You don’t have to know how to read and write music to be a great guitar player. But in these highly competitive days, it sure helps to have the ability to do so! Sight reading is a skill that is developed over time and is similar to learning a new language; you wouldn’t wake up tomorrow and be fluent in French just how you wouldn’t wake up tomorrow and be able to sight read.
What’s sight reading?
At the most basic level, sight reading is being able to read/perform a song you’ve never seen or heard before. At a higher level, sight reading is the conversion of music from sight to sound.
How do I learn to sight read?
Set aside some time to get better at sight reading. Practice makes perfect as they say, and it’s no different with sight reading. You never know when you will be asked to read another musician’s part, transpose or arrange a piece of music. Be sure you also know how to read music because this is the framework of any skilled sight reader. Once you’ve practiced and understand sight reading, the next step will be to take a moment to review the piece. Be on the lookout for changes in tempo, key or meter. Don’t be afraid to mark up the score!
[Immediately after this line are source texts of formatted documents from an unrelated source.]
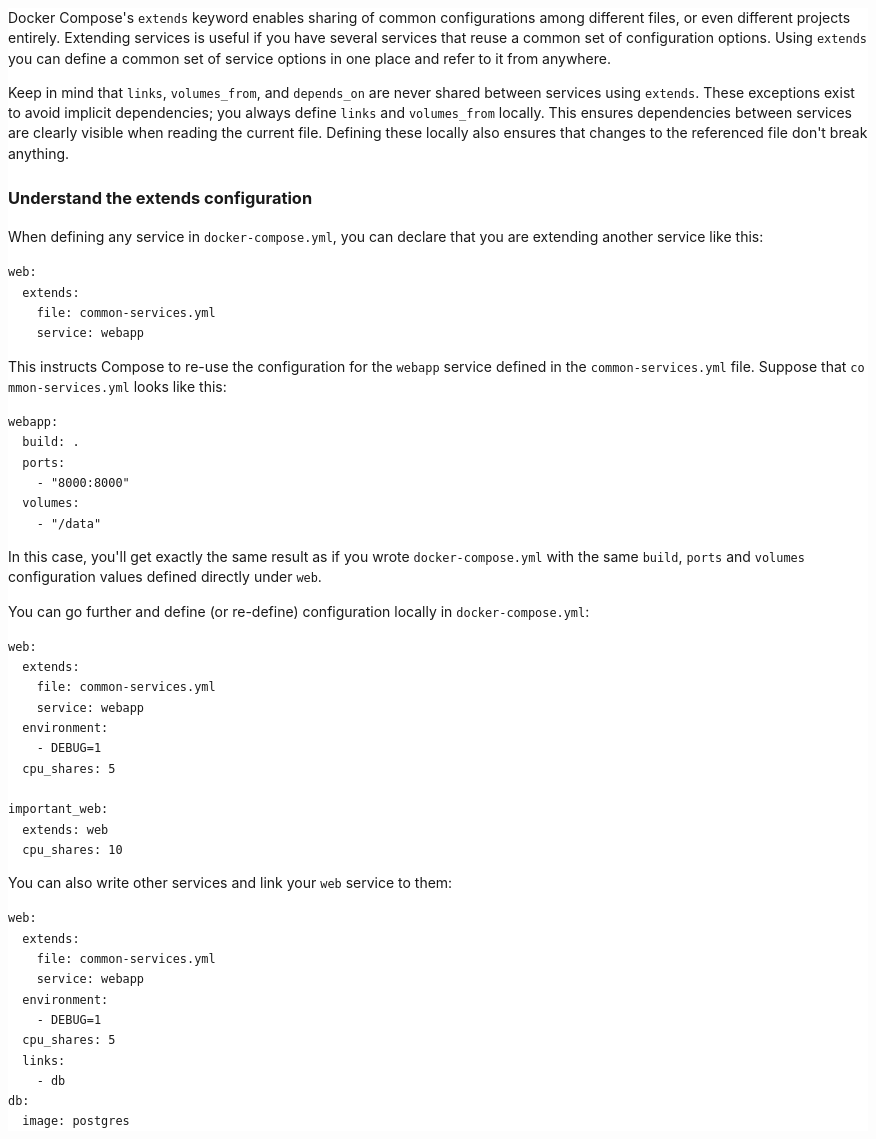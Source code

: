 Docker Compose's `extends` keyword enables sharing of common configurations
among different files, or even different projects entirely. Extending services
is useful if you have several services that reuse a common set of configuration
options. Using `extends` you can define a common set of service options in one
place and refer to it from anywhere.

Keep in mind that `links`, `volumes_from`, and `depends_on` are never shared
between services using `extends`. These exceptions exist to avoid implicit
dependencies; you always define `links` and `volumes_from` locally. This ensures
dependencies between services are clearly visible when reading the current file.
Defining these locally also ensures that changes to the referenced file don't
break anything.

### Understand the extends configuration

When defining any service in `docker-compose.yml`, you can declare that you are
extending another service like this:

    web:
      extends:
        file: common-services.yml
        service: webapp

This instructs Compose to re-use the configuration for the `webapp` service
defined in the `common-services.yml` file. Suppose that `common-services.yml`
looks like this:

    webapp:
      build: .
      ports:
        - "8000:8000"
      volumes:
        - "/data"

In this case, you'll get exactly the same result as if you wrote
`docker-compose.yml` with the same `build`, `ports` and `volumes` configuration
values defined directly under `web`.

You can go further and define (or re-define) configuration locally in
`docker-compose.yml`:

    web:
      extends:
        file: common-services.yml
        service: webapp
      environment:
        - DEBUG=1
      cpu_shares: 5

    important_web:
      extends: web
      cpu_shares: 10

You can also write other services and link your `web` service to them:

    web:
      extends:
        file: common-services.yml
        service: webapp
      environment:
        - DEBUG=1
      cpu_shares: 5
      links:
        - db
    db:
      image: postgres
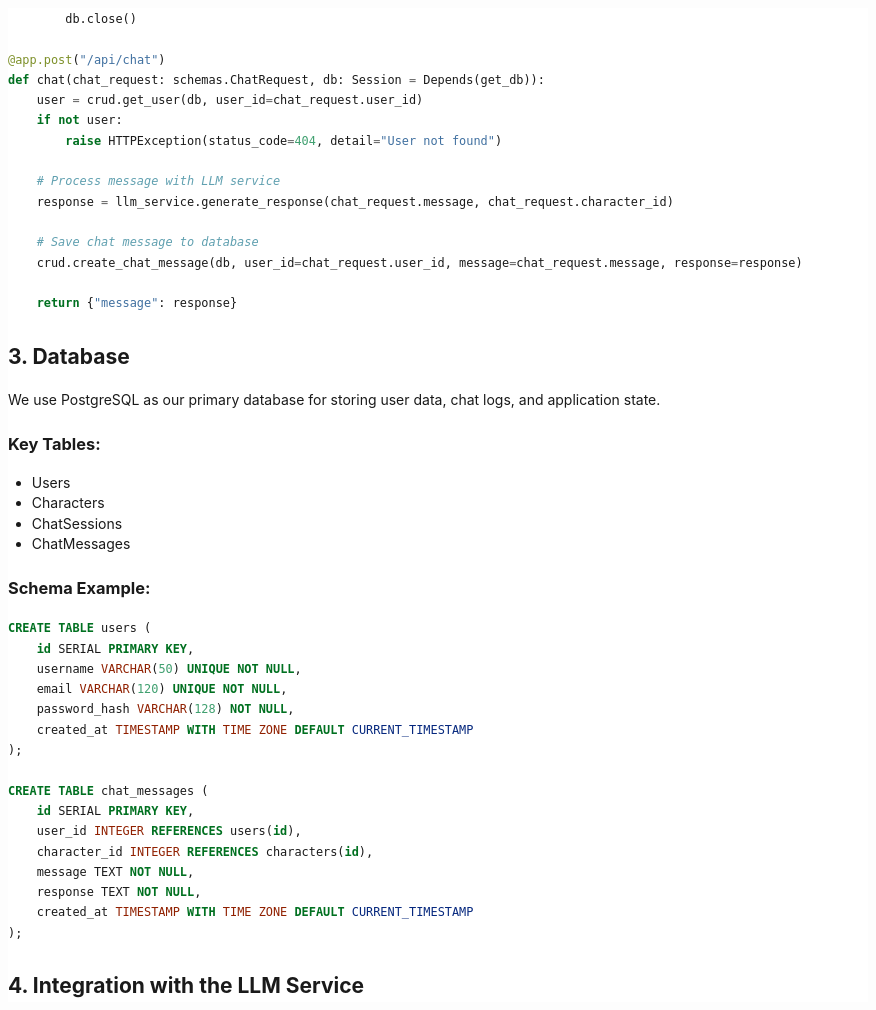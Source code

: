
 ```python
        db.close()

@app.post("/api/chat")
def chat(chat_request: schemas.ChatRequest, db: Session = Depends(get_db)):
    user = crud.get_user(db, user_id=chat_request.user_id)
    if not user:
        raise HTTPException(status_code=404, detail="User not found")
    
    # Process message with LLM service
    response = llm_service.generate_response(chat_request.message, chat_request.character_id)
    
    # Save chat message to database
    crud.create_chat_message(db, user_id=chat_request.user_id, message=chat_request.message, response=response)
    
    return {"message": response}
```

## 3. Database

We use PostgreSQL as our primary database for storing user data, chat logs, and application state.

### Key Tables:
- Users
- Characters
- ChatSessions
- ChatMessages

### Schema Example:

```sql
CREATE TABLE users (
    id SERIAL PRIMARY KEY,
    username VARCHAR(50) UNIQUE NOT NULL,
    email VARCHAR(120) UNIQUE NOT NULL,
    password_hash VARCHAR(128) NOT NULL,
    created_at TIMESTAMP WITH TIME ZONE DEFAULT CURRENT_TIMESTAMP
);

CREATE TABLE chat_messages (
    id SERIAL PRIMARY KEY,
    user_id INTEGER REFERENCES users(id),
    character_id INTEGER REFERENCES characters(id),
    message TEXT NOT NULL,
    response TEXT NOT NULL,
    created_at TIMESTAMP WITH TIME ZONE DEFAULT CURRENT_TIMESTAMP
);
```

## 4. Integration with the LLM Service
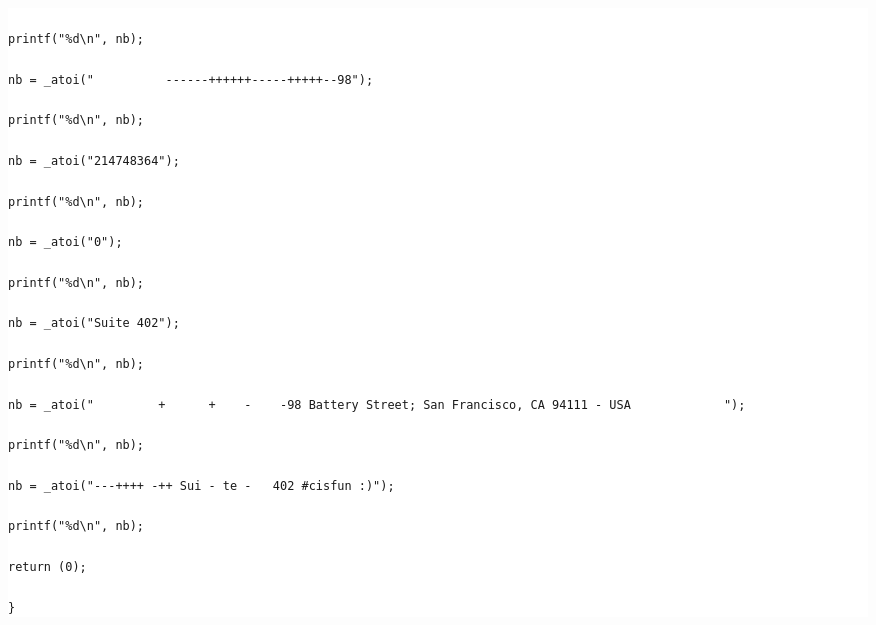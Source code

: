                                                                                                                                                                                                                                                                                                                                         printf("%d\n", nb);
                                                                                                                                                                                                                                                                                                                                            nb = _atoi("          ------++++++-----+++++--98");
                                                                                                                                                                                                                                                                                                                                                printf("%d\n", nb);
                                                                                                                                                                                                                                                                                                                                                    nb = _atoi("214748364");
                                                                                                                                                                                                                                                                                                                                                        printf("%d\n", nb);
                                                                                                                                                                                                                                                                                                                                                            nb = _atoi("0");
                                                                                                                                                                                                                                                                                                                                                                printf("%d\n", nb);
                                                                                                                                                                                                                                                                                                                                                                    nb = _atoi("Suite 402");
                                                                                                                                                                                                                                                                                                                                                                        printf("%d\n", nb);
                                                                                                                                                                                                                                                                                                                                                                            nb = _atoi("         +      +    -    -98 Battery Street; San Francisco, CA 94111 - USA             ");
                                                                                                                                                                                                                                                                                                                                                                                printf("%d\n", nb);
                                                                                                                                                                                                                                                                                                                                                                                    nb = _atoi("---++++ -++ Sui - te -   402 #cisfun :)");
                                                                                                                                                                                                                                                                                                                                                                                        printf("%d\n", nb);
                                                                                                                                                                                                                                                                                                                                                                                            return (0);
                                                                                                                                                                                                                                                                                                                                                                                            }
Sight reading for guitarists
Guitar tablature is a system of reading music where unlike standard notation, which has five lines and four spaces, guitar tab has six lines representing the six strings on the guitar. The top line represents the thinnest string (1st) and the lowest line represents the thickest (6th) string. The numbers placed on each individual string indicate what fret to play on that particular string. A lot of guitar music is written in tab, so it’s good to know and understand for that reason. But, it is also very important to learn how to read standard notation, as well.